Problem:
What is needed is an exact transcription of every record below.

******

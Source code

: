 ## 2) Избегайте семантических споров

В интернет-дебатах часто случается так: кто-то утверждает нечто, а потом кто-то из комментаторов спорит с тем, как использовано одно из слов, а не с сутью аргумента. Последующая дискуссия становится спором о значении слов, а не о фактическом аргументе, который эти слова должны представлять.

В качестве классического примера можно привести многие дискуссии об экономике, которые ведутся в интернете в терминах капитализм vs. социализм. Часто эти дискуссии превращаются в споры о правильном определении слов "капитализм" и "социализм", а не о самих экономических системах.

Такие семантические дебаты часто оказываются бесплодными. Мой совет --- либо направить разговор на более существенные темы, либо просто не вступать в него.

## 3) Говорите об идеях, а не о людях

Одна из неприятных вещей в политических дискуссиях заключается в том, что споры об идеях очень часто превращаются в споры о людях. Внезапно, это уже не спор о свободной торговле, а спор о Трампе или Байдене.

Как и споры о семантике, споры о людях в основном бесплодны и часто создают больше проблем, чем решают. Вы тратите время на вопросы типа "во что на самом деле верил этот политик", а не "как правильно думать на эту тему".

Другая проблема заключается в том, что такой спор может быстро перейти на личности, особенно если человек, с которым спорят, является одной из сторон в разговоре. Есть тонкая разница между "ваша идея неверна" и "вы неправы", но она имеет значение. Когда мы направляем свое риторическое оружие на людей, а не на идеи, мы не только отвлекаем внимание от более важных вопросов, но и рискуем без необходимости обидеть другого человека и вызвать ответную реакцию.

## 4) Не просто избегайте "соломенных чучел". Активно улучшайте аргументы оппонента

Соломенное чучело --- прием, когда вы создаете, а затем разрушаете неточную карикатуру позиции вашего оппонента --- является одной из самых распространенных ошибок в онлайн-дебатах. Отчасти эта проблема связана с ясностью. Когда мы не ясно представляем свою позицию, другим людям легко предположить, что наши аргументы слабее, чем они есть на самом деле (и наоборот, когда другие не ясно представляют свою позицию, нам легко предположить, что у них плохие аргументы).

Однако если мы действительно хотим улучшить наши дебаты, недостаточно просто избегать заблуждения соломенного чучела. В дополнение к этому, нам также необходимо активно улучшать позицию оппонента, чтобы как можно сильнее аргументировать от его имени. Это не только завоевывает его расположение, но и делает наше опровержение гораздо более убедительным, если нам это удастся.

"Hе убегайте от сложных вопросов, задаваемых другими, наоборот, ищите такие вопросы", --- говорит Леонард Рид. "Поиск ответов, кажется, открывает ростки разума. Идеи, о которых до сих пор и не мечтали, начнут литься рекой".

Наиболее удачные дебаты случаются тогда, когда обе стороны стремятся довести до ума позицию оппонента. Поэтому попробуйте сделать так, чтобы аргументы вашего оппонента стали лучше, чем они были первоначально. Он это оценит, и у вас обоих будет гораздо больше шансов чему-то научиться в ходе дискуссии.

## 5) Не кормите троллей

******

Output for this exercise:
Source code

: ## 2) Избегайте семантических споров

В интернет-дебатах часто случается так: кто-то утверждает нечто, а потом кто-то из комментаторов спорит с тем, как использовано одно из слов, а не с сутью аргумента. Последующая дискуссия становится спором о значении слов, а не о фактическом аргументе, который эти слова должны представлять.

В качестве классического примера можно привести многие дискуссии об экономике, которые ведутся в интернете в терминах капитализм vs. социализм. Часто эти дискуссии превращаются в споры о правильном определении слов "капитализм" и "социализм", а не о самих экономических системах.

Такие семантические дебаты часто оказываются бесплодными. Мой совет --- либо направить разговор на более существенные темы, либо просто не вступать в него.

## 3) Говорите об идеях, а не о людях

Одна из неприятных вещей в политических дискуссиях заключается в том, что споры об идеях очень часто превращаются в споры о людях. Внезапно, это уже не спор о свободной торговле, а спор о Трампе или Байдене.

Как и споры о семантике, споры о людях в основном бесплодны и часто создают больше проблем, чем решают. Вы тратите время на вопросы типа "во что на самом деле верил этот политик", а не "как правильно думать на эту тему".

Другая проблема заключается в том, что такой спор может быстро перейти на личности, особенно если человек, с которым спорят, является одной из сторон в разговоре. Есть тонкая разница между "ваша идея неверна" и "вы неправы", но она имеет значение. Когда мы направляем свое риторическое оружие на людей, а не на идеи, мы не только отвлекаем внимание от более важных вопросов, но и рискуем без необходимости обидеть другого человека и вызвать ответную реакцию.

## 4) Не просто избегайте "соломенных чучел". Активно улучшайте аргументы оппонента

Соломенное чучело --- прием, когда вы создаете, а затем разрушаете неточную карикатуру позиции вашего оппонента --- является одной из самых распространенных ошибок в онлайн-дебатах. Отчасти эта проблема связана с ясностью. Когда мы не ясно представляем свою позицию, другим людям легко предположить, что наши аргументы слабее, чем они есть на самом деле (и наоборот, когда другие не ясно представляют свою позицию, нам легко предположить, что у них плохие аргументы).

Однако если мы действительно хотим улучшить наши дебаты, недостаточно просто избегать заблуждения соломенного чучела. В дополнение к этому, нам также необходимо активно улучшать позицию оппонента, чтобы как можно сильнее аргументировать от его имени. Это не только завоевывает его расположение, но и делает наше опровержение гораздо более убедительным, если нам это удастся.

"Hе убегайте от сложных вопросов, задаваемых другими, наоборот, ищите такие вопросы", --- говорит Леонард Рид. "Поиск ответов, кажется, открывает ростки разума. Идеи, о которых до сих пор и не мечтали, начнут литься рекой".

Наиболее удачные дебаты случаются тогда, когда обе стороны стремятся довести до ума позицию оппонента. Поэтому попробуйте сделать так, чтобы аргументы вашего оппонента стали лучше, чем они были первоначально. Он это оценит, и у вас обоих будет гораздо больше шансов чему-то научиться в ходе дискуссии.

## 5) Не кормите троллей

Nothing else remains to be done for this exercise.